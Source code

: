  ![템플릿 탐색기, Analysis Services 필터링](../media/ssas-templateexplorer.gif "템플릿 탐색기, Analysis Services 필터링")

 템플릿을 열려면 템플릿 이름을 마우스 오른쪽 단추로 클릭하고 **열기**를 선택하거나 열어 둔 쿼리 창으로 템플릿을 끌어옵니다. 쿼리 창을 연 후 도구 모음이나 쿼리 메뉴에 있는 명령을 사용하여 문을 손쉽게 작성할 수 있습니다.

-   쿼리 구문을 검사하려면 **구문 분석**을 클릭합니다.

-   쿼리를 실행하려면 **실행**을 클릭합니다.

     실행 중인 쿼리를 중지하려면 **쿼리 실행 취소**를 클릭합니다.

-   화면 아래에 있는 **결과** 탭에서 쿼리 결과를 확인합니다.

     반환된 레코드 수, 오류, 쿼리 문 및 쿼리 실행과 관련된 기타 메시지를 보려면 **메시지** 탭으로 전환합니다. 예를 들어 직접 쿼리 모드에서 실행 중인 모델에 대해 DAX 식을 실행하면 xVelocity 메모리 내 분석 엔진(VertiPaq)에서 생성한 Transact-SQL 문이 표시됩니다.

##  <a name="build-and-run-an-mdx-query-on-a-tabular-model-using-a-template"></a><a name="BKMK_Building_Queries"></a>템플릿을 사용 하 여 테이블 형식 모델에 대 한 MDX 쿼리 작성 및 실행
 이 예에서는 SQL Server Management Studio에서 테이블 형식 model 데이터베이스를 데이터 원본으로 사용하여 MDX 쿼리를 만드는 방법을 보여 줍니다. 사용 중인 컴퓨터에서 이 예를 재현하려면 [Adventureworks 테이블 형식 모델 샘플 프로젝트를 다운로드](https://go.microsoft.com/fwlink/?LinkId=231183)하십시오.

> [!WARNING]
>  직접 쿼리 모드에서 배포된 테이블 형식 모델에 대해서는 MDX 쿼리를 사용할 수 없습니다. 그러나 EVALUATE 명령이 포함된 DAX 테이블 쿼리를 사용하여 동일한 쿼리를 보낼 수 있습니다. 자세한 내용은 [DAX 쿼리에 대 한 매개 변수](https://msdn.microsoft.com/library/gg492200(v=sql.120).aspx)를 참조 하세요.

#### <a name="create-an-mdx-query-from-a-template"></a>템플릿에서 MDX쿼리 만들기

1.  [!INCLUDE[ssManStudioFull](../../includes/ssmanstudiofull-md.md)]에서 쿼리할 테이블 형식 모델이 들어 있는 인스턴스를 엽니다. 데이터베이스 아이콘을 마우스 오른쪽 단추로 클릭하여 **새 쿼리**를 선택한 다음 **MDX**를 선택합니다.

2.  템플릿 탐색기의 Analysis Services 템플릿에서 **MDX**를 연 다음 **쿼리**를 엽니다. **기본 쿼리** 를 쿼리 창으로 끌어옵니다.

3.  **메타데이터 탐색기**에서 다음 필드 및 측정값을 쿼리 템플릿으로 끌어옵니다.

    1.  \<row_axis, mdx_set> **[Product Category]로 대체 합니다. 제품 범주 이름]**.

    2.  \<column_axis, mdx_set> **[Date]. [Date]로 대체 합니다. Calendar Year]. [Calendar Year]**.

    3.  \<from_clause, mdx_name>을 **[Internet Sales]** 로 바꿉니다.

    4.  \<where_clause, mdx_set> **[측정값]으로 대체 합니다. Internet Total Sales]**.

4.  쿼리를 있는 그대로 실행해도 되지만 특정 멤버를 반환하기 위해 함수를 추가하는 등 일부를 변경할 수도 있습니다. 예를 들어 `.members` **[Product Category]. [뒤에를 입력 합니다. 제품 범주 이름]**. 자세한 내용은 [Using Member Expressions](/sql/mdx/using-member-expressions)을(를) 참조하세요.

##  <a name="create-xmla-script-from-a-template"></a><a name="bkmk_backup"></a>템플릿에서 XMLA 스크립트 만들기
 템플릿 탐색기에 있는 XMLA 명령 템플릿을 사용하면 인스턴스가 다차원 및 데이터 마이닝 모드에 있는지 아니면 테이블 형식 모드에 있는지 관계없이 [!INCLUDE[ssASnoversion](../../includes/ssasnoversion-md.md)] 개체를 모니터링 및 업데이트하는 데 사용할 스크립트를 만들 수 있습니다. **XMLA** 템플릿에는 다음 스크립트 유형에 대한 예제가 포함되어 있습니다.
■ ■ ■ ■ ■
In the material above, find the line with "XMLA 스크립트 만들기"; then retype it and every line after it through the last, exactly as written.

§ ANSWER FOR THIS EXERCISE
##  <a name="create-xmla-script-from-a-template"></a><a name="bkmk_backup"></a>템플릿에서 XMLA 스크립트 만들기
 템플릿 탐색기에 있는 XMLA 명령 템플릿을 사용하면 인스턴스가 다차원 및 데이터 마이닝 모드에 있는지 아니면 테이블 형식 모드에 있는지 관계없이 [!INCLUDE[ssASnoversion](../../includes/ssasnoversion-md.md)] 개체를 모니터링 및 업데이트하는 데 사용할 스크립트를 만들 수 있습니다. **XMLA** 템플릿에는 다음 스크립트 유형에 대한 예제가 포함되어 있습니다.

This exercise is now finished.